Following this lecture you can do questions 1–4 and 10 on Example Sheet 1. Question 2 is quite like the secretary problem (and also has a surprising answer). The tricks that have been explained in today's lecture are useful in solving these questions (working in terms of time to go, backwards induction, that a bang-bang control arises when the objective in linear in $u_t$, looking at the cross-over between increasing and decreasing terms within a $\max\{ , \}$, as we did in the secretary problem with $\max\{t/h, F(t)\}$).

Thursday, January 14, 2016

Lecture 1

Today we had definitions and notation for state, control, history, value function, etc, and have developed dynamic programming equations for a very general case and a state-structured case,. Please be patient with the notation. It is not as complex as it may first appear.
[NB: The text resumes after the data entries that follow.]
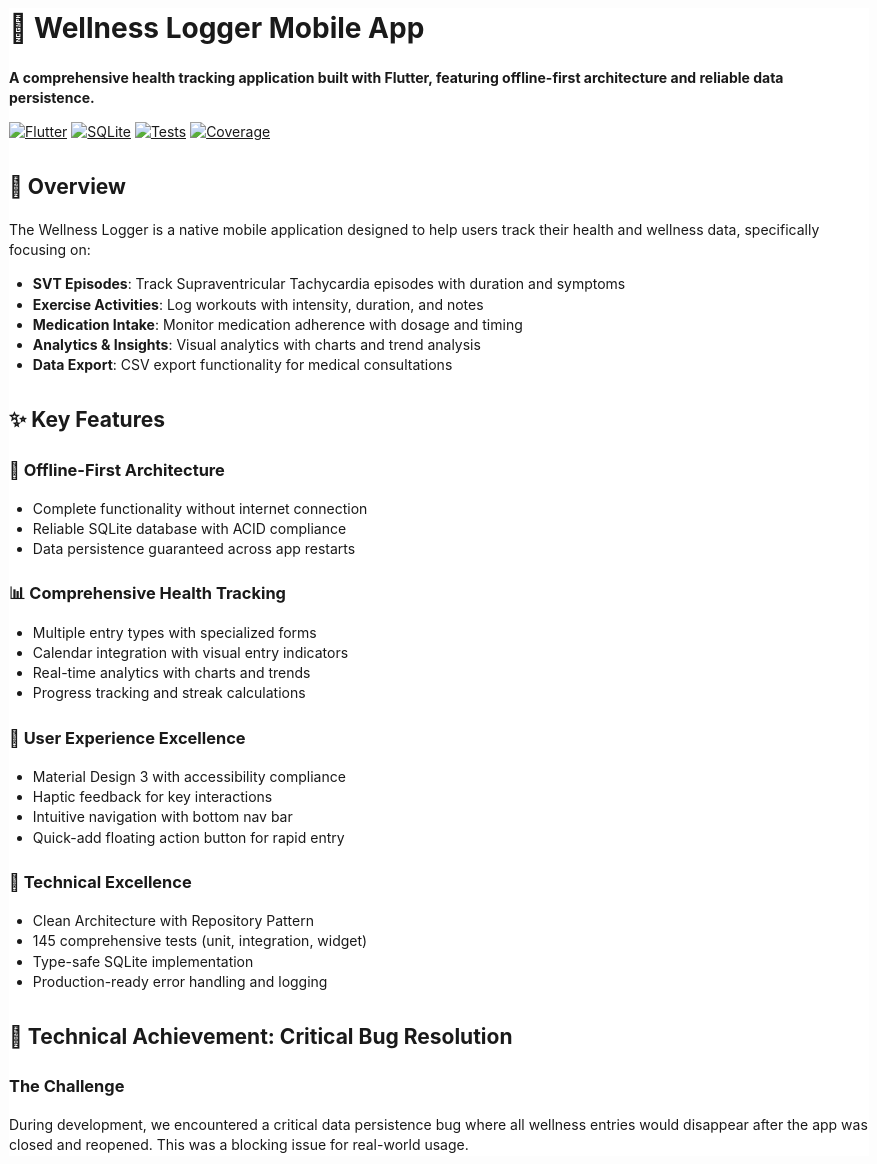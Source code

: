 # 🏥 Wellness Logger Mobile App

**A comprehensive health tracking application built with Flutter, featuring offline-first architecture and reliable data persistence.**

[![Flutter](https://img.shields.io/badge/Flutter-3.10.0+-blue.svg)](https://flutter.dev/)
[![SQLite](https://img.shields.io/badge/Database-SQLite-green.svg)](https://sqlite.org/)
[![Tests](https://img.shields.io/badge/Tests-145%20Passing-brightgreen.svg)](#testing)
[![Coverage](https://img.shields.io/badge/Coverage-90%2B%25-brightgreen.svg)](#testing)

## 📱 Overview

The Wellness Logger is a native mobile application designed to help users track their health and wellness data, specifically focusing on:

- **SVT Episodes**: Track Supraventricular Tachycardia episodes with duration and symptoms
- **Exercise Activities**: Log workouts with intensity, duration, and notes
- **Medication Intake**: Monitor medication adherence with dosage and timing
- **Analytics & Insights**: Visual analytics with charts and trend analysis
- **Data Export**: CSV export functionality for medical consultations

## ✨ Key Features

### 🔐 **Offline-First Architecture**
- Complete functionality without internet connection
- Reliable SQLite database with ACID compliance
- Data persistence guaranteed across app restarts

### 📊 **Comprehensive Health Tracking**
- Multiple entry types with specialized forms
- Calendar integration with visual entry indicators
- Real-time analytics with charts and trends
- Progress tracking and streak calculations

### 🎯 **User Experience Excellence**
- Material Design 3 with accessibility compliance
- Haptic feedback for key interactions
- Intuitive navigation with bottom nav bar
- Quick-add floating action button for rapid entry

### 🔧 **Technical Excellence**
- Clean Architecture with Repository Pattern
- 145 comprehensive tests (unit, integration, widget)
- Type-safe SQLite implementation
- Production-ready error handling and logging

## 🚀 Technical Achievement: Critical Bug Resolution

### The Challenge
During development, we encountered a critical data persistence bug where all wellness entries would disappear after the app was closed and reopened. This was a blocking issue for real-world usage.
Things like $a(x,u,t)$, $F(x_t,t)$, $u_t$, and $U_t$ will begin to seem like old friends once you have used them a few times.
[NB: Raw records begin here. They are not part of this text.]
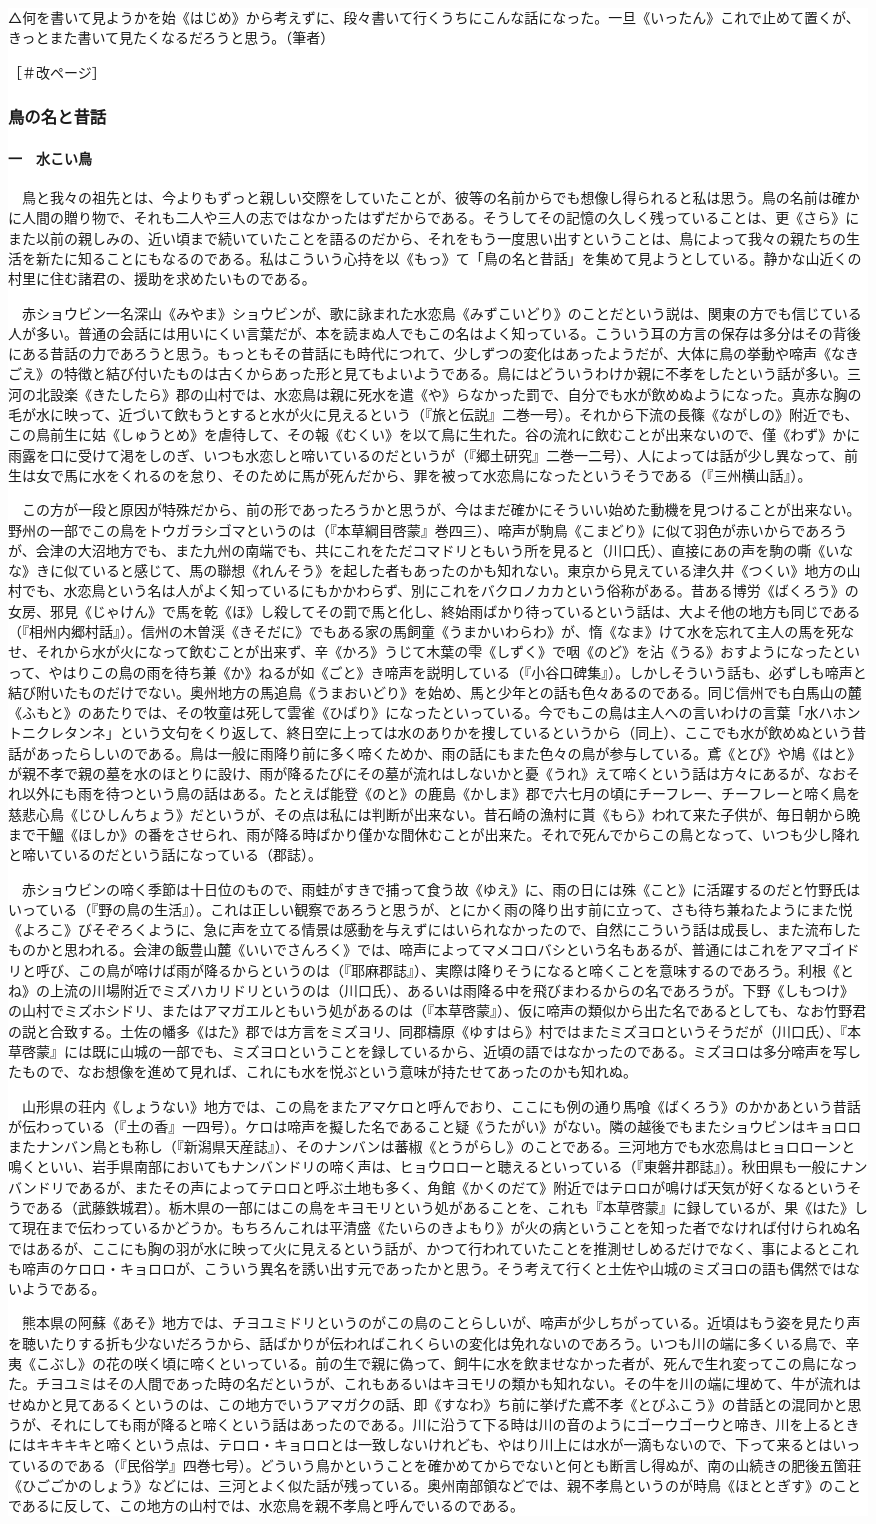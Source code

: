 △何を書いて見ようかを始《はじめ》から考えずに、段々書いて行くうちにこんな話になった。一旦《いったん》これで止めて置くが、きっとまた書いて見たくなるだろうと思う。（筆者）

［＃改ページ］





### 鳥の名と昔話






#### 一　水こい鳥




　鳥と我々の祖先とは、今よりもずっと親しい交際をしていたことが、彼等の名前からでも想像し得られると私は思う。鳥の名前は確かに人間の贈り物で、それも二人や三人の志ではなかったはずだからである。そうしてその記憶の久しく残っていることは、更《さら》にまた以前の親しみの、近い頃まで続いていたことを語るのだから、それをもう一度思い出すということは、鳥によって我々の親たちの生活を新たに知ることにもなるのである。私はこういう心持を以《もっ》て「鳥の名と昔話」を集めて見ようとしている。静かな山近くの村里に住む諸君の、援助を求めたいものである。

　赤ショウビン一名深山《みやま》ショウビンが、歌に詠まれた水恋鳥《みずこいどり》のことだという説は、関東の方でも信じている人が多い。普通の会話には用いにくい言葉だが、本を読まぬ人でもこの名はよく知っている。こういう耳の方言の保存は多分はその背後にある昔話の力であろうと思う。もっともその昔話にも時代につれて、少しずつの変化はあったようだが、大体に鳥の挙動や啼声《なきごえ》の特徴と結び付いたものは古くからあった形と見てもよいようである。鳥にはどういうわけか親に不孝をしたという話が多い。三河の北設楽《きたしたら》郡の山村では、水恋鳥は親に死水を遣《や》らなかった罰で、自分でも水が飲めぬようになった。真赤な胸の毛が水に映って、近づいて飲もうとすると水が火に見えるという（『旅と伝説』二巻一号）。それから下流の長篠《ながしの》附近でも、この鳥前生に姑《しゅうとめ》を虐待して、その報《むくい》を以て鳥に生れた。谷の流れに飲むことが出来ないので、僅《わず》かに雨露を口に受けて渇をしのぎ、いつも水恋しと啼いているのだというが（『郷土研究』二巻一二号）、人によっては話が少し異なって、前生は女で馬に水をくれるのを怠り、そのために馬が死んだから、罪を被って水恋鳥になったというそうである（『三州横山話』）。

　この方が一段と原因が特殊だから、前の形であったろうかと思うが、今はまだ確かにそういい始めた動機を見つけることが出来ない。野州の一部でこの鳥をトウガラシゴマというのは（『本草綱目啓蒙』巻四三）、啼声が駒鳥《こまどり》に似て羽色が赤いからであろうが、会津の大沼地方でも、また九州の南端でも、共にこれをただコマドリともいう所を見ると（川口氏）、直接にあの声を駒の嘶《いなな》きに似ていると感じて、馬の聯想《れんそう》を起した者もあったのかも知れない。東京から見えている津久井《つくい》地方の山村でも、水恋鳥という名は人がよく知っているにもかかわらず、別にこれをバクロノカカという俗称がある。昔ある博労《ばくろう》の女房、邪見《じゃけん》で馬を乾《ほ》し殺してその罰で馬と化し、終始雨ばかり待っているという話は、大よそ他の地方も同じである（『相州内郷村話』）。信州の木曽渓《きそだに》でもある家の馬飼童《うまかいわらわ》が、惰《なま》けて水を忘れて主人の馬を死なせ、それから水が火になって飲むことが出来ず、辛《かろ》うじて木葉の雫《しずく》で咽《のど》を沾《うる》おすようになったといって、やはりこの鳥の雨を待ち兼《か》ねるが如《ごと》き啼声を説明している（『小谷口碑集』）。しかしそういう話も、必ずしも啼声と結び附いたものだけでない。奥州地方の馬追鳥《うまおいどり》を始め、馬と少年との話も色々あるのである。同じ信州でも白馬山の麓《ふもと》のあたりでは、その牧童は死して雲雀《ひばり》になったといっている。今でもこの鳥は主人への言いわけの言葉「水ハホントニクレタンネ」という文句をくり返して、終日空に上っては水のありかを捜しているというから（同上）、ここでも水が飲めぬという昔話があったらしいのである。鳥は一般に雨降り前に多く啼くためか、雨の話にもまた色々の鳥が参与している。鳶《とび》や鳩《はと》が親不孝で親の墓を水のほとりに設け、雨が降るたびにその墓が流れはしないかと憂《うれ》えて啼くという話は方々にあるが、なおそれ以外にも雨を待つという鳥の話はある。たとえば能登《のと》の鹿島《かしま》郡で六七月の頃にチーフレー、チーフレーと啼く鳥を慈悲心鳥《じひしんちょう》だというが、その点は私には判断が出来ない。昔石崎の漁村に貰《もら》われて来た子供が、毎日朝から晩まで干鰮《ほしか》の番をさせられ、雨が降る時ばかり僅かな間休むことが出来た。それで死んでからこの鳥となって、いつも少し降れと啼いているのだという話になっている（郡誌）。

　赤ショウビンの啼く季節は十日位のもので、雨蛙がすきで捕って食う故《ゆえ》に、雨の日には殊《こと》に活躍するのだと竹野氏はいっている（『野の鳥の生活』）。これは正しい観察であろうと思うが、とにかく雨の降り出す前に立って、さも待ち兼ねたようにまた悦《よろこ》びそぞろくように、急に声を立てる情景は感動を与えずにはいられなかったので、自然にこういう話は成長し、また流布したものかと思われる。会津の飯豊山麓《いいでさんろく》では、啼声によってマメコロバシという名もあるが、普通にはこれをアマゴイドリと呼び、この鳥が啼けば雨が降るからというのは（『耶麻郡誌』）、実際は降りそうになると啼くことを意味するのであろう。利根《とね》の上流の川場附近でミズハカリドリというのは（川口氏）、あるいは雨降る中を飛びまわるからの名であろうが。下野《しもつけ》の山村でミズホシドリ、またはアマガエルともいう処があるのは（『本草啓蒙』）、仮に啼声の類似から出た名であるとしても、なお竹野君の説と合致する。土佐の幡多《はた》郡では方言をミズヨリ、同郡檮原《ゆすはら》村ではまたミズヨロというそうだが（川口氏）、『本草啓蒙』には既に山城の一部でも、ミズヨロということを録しているから、近頃の語ではなかったのである。ミズヨロは多分啼声を写したもので、なお想像を進めて見れば、これにも水を悦ぶという意味が持たせてあったのかも知れぬ。

　山形県の荘内《しょうない》地方では、この鳥をまたアマケロと呼んでおり、ここにも例の通り馬喰《ばくろう》のかかあという昔話が伝わっている（『土の香』一四号）。ケロは啼声を擬した名であること疑《うたがい》がない。隣の越後でもまたショウビンはキョロロまたナンバン鳥とも称し（『新潟県天産誌』）、そのナンバンは蕃椒《とうがらし》のことである。三河地方でも水恋鳥はヒョロローンと鳴くといい、岩手県南部においてもナンバンドリの啼く声は、ヒョウロローと聴えるといっている（『東磐井郡誌』）。秋田県も一般にナンバンドリであるが、またその声によってテロロと呼ぶ土地も多く、角館《かくのだて》附近ではテロロが鳴けば天気が好くなるというそうである（武藤鉄城君）。栃木県の一部にはこの鳥をキヨモリという処があることを、これも『本草啓蒙』に録しているが、果《はた》して現在まで伝わっているかどうか。もちろんこれは平清盛《たいらのきよもり》が火の病ということを知った者でなければ付けられぬ名ではあるが、ここにも胸の羽が水に映って火に見えるという話が、かつて行われていたことを推測せしめるだけでなく、事によるとこれも啼声のケロロ・キョロロが、こういう異名を誘い出す元であったかと思う。そう考えて行くと土佐や山城のミズヨロの語も偶然ではないようである。

　熊本県の阿蘇《あそ》地方では、チヨユミドリというのがこの鳥のことらしいが、啼声が少しちがっている。近頃はもう姿を見たり声を聴いたりする折も少ないだろうから、話ばかりが伝わればこれくらいの変化は免れないのであろう。いつも川の端に多くいる鳥で、辛夷《こぶし》の花の咲く頃に啼くといっている。前の生で親に偽って、飼牛に水を飲ませなかった者が、死んで生れ変ってこの鳥になった。チヨユミはその人間であった時の名だというが、これもあるいはキヨモリの類かも知れない。その牛を川の端に埋めて、牛が流れはせぬかと見てあるくというのは、この地方でいうアマガクの話、即《すなわ》ち前に挙げた鳶不孝《とびふこう》の昔話との混同かと思うが、それにしても雨が降ると啼くという話はあったのである。川に沿うて下る時は川の音のようにゴーウゴーウと啼き、川を上るときにはキキキキと啼くという点は、テロロ・キョロロとは一致しないけれども、やはり川上には水が一滴もないので、下って来るとはいっているのである（『民俗学』四巻七号）。どういう鳥かということを確かめてからでないと何とも断言し得ぬが、南の山続きの肥後五箇荘《ひごごかのしょう》などには、三河とよく似た話が残っている。奥州南部領などでは、親不孝鳥というのが時鳥《ほととぎす》のことであるに反して、この地方の山村では、水恋鳥を親不孝鳥と呼んでいるのである。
The terminology "plant equation" for $x_{t+1}=a(x_t,u_t,t)$ derives from the fact that early optimal control theory was developed with applications to industrial processes in mind, especially chemical plants. We also call it the dynamics equation.
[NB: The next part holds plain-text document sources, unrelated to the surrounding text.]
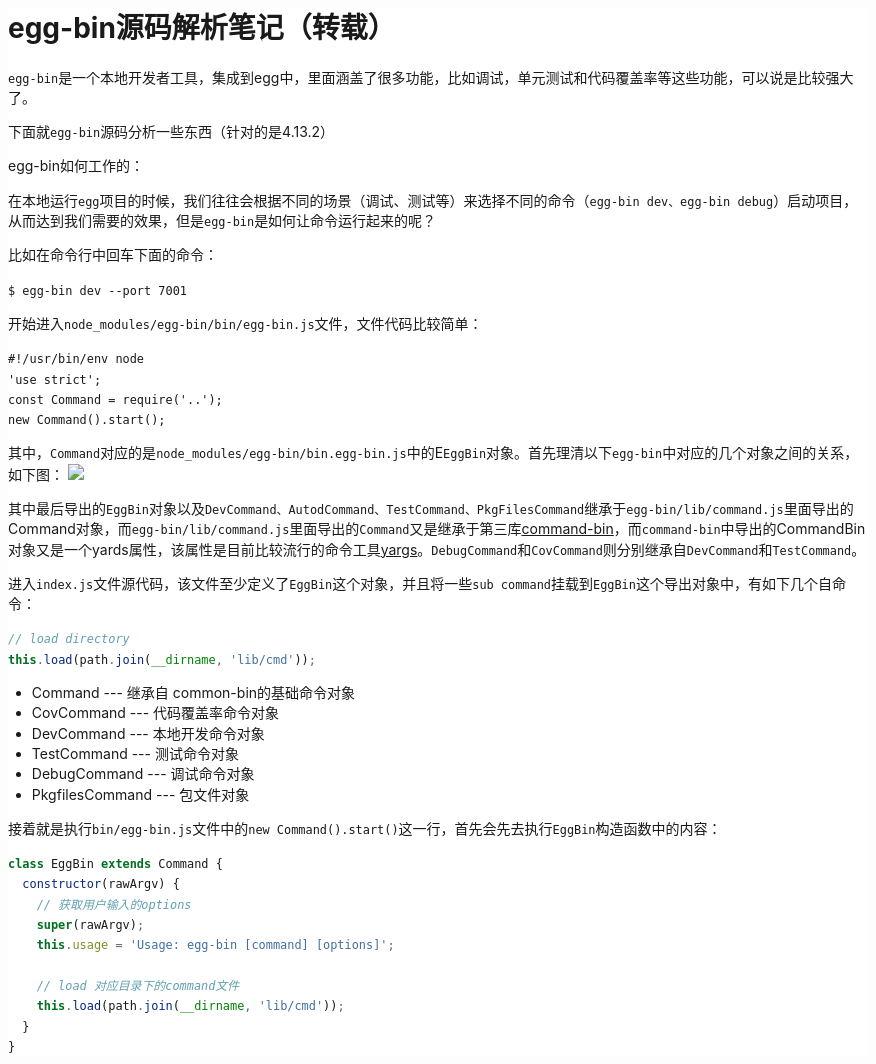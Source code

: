# egg-bin源码解析笔记（转载）

`egg-bin`是一个本地开发者工具，集成到egg中，里面涵盖了很多功能，比如调试，单元测试和代码覆盖率等这些功能，可以说是比较强大了。

下面就`egg-bin`源码分析一些东西（针对的是4.13.2）

egg-bin如何工作的：

在本地运行`egg`项目的时候，我们往往会根据不同的场景（调试、测试等）来选择不同的命令（`egg-bin dev、egg-bin debug`）启动项目，从而达到我们需要的效果，但是`egg-bin`是如何让命令运行起来的呢？

比如在命令行中回车下面的命令：
```
$ egg-bin dev --port 7001
```
开始进入`node_modules/egg-bin/bin/egg-bin.js`文件，文件代码比较简单：
```
#!/usr/bin/env node
'use strict';
const Command = require('..');
new Command().start();
```

其中，`Command`对应的是`node_modules/egg-bin/bin.egg-bin.js`中的E`EggBin`对象。首先理清以下`egg-bin`中对应的几个对象之间的关系，如下图：
![](https://raw.githubusercontent.com/SunShinewyf/issue-blog/master/assets/technical/23.png)

其中最后导出的`EggBin`对象以及`DevCommand、AutodCommand、TestCommand、PkgFilesCommand`继承于`egg-bin/lib/command.js`里面导出的Command对象，而`egg-bin/lib/command.js`里面导出的`Command`又是继承于第三库[command-bin](https://github.com/node-modules/common-bin)，而`command-bin`中导出的CommandBin对象又是一个yards属性，该属性是目前比较流行的命令工具[yargs](https://github.com/yargs/yargs)。`DebugCommand`和`CovCommand`则分别继承自`DevCommand`和`TestCommand`。

进入`index.js`文件源代码，该文件至少定义了`EggBin`这个对象，并且将一些`sub command`挂载到`EggBin`这个导出对象中，有如下几个自命令：

```js
// load directory
this.load(path.join(__dirname, 'lib/cmd'));
```

- Command --- 继承自 common-bin的基础命令对象
- CovCommand --- 代码覆盖率命令对象
- DevCommand --- 本地开发命令对象
- TestCommand --- 测试命令对象
- DebugCommand --- 调试命令对象
- PkgfilesCommand --- 包文件对象

接着就是执行`bin/egg-bin.js`文件中的`new Command().start()`这一行，首先会先去执行`EggBin`构造函数中的内容：

```js
class EggBin extends Command {
  constructor(rawArgv) {
    // 获取用户输入的options
    super(rawArgv);
    this.usage = 'Usage: egg-bin [command] [options]';

    // load 对应目录下的command文件
    this.load(path.join(__dirname, 'lib/cmd'));
  }
}
```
From this first lecture you should be taking away the key idea of dynamic programming, and the fact that problems in stages (with separable cost and a finite time horizon) can often be solved by working backwards from the final stage. The minimum length path (stage coach) problem is trivial, but should have made these ideas very intuitive. You might like to read the Wikipedia entry for Richard Bellman, who is credited with the invention of dynamic programming in 1953.

The course page gives some hyperlinks to the recommended booklist. In particular, Demitri Bertsekas has a web page for his book and slides from his lectures. You might find these interesting to browse through at some later stage.

I mentioned that I had once appeared on ITV's Who Wants to be a Millionaire (October 2003) and that playing it has aspects of dynamic programming. There is a nice Part II exam question on this, including the model solution. You might like to look at this now – simply to see the sort of mathematical problem that this course will enable you to solve. You can also view the overhead slides for a little presentation called A Mathematician Plays "Who Wants to Be a Millionaire?" which I once gave to a Royal Institution workshop for school children. You might like to see how I made best use of my "Ask the audience" lifeline by employing an idea from statistics. Basically, I asked members of the audience not to vote if they felt at all unsure of the right answer.

Examples Sheet 1. Today's lecture has provided all you need to know to do question #1 on Examples Sheet 1. In doing this rather strange question you should grasp the idea that dynamic programming applies to problems that in which cost is incurred in stages. In many problems the stages are time points ($t=0,1,\dotsc$), but in others the stages can be different.

The remaining questions are on Markov decision problems, which we will be addressing in Lectures 2-6.

Monday, January 4, 2016

Course starts January 14, 2016

The 2016 course will start at 11am on Thursday January 14 in MR5. Blog postings for previous years of the course can be found below. However, new entries will be written this year, appropriate to the lectures as they proceed. Examples sheets are available from the link at the right.

Preliminary course notes are in place. My aim in these notes is to tread a Goldilocks path, by being neither too brief nor too verbose. I try to make each lecture a sort of self-contained seminar, with about 4 pages of notes. I will slightly amend and change these notes as the course proceeds. In particular, I may be doing some things differently in the later lectures. Some students like to print notes in advance of the lecture and then write things in the margins when hearing me talk about things that are not in not in the notes.

 I will use this space to talk about some extra things. Sometimes leaving a lecture I think, "I wish I had said ...". This blog gives me a place to say it. Or I can use this space to talk about a question that a student has asked. Or I might comment on an examples sheet question.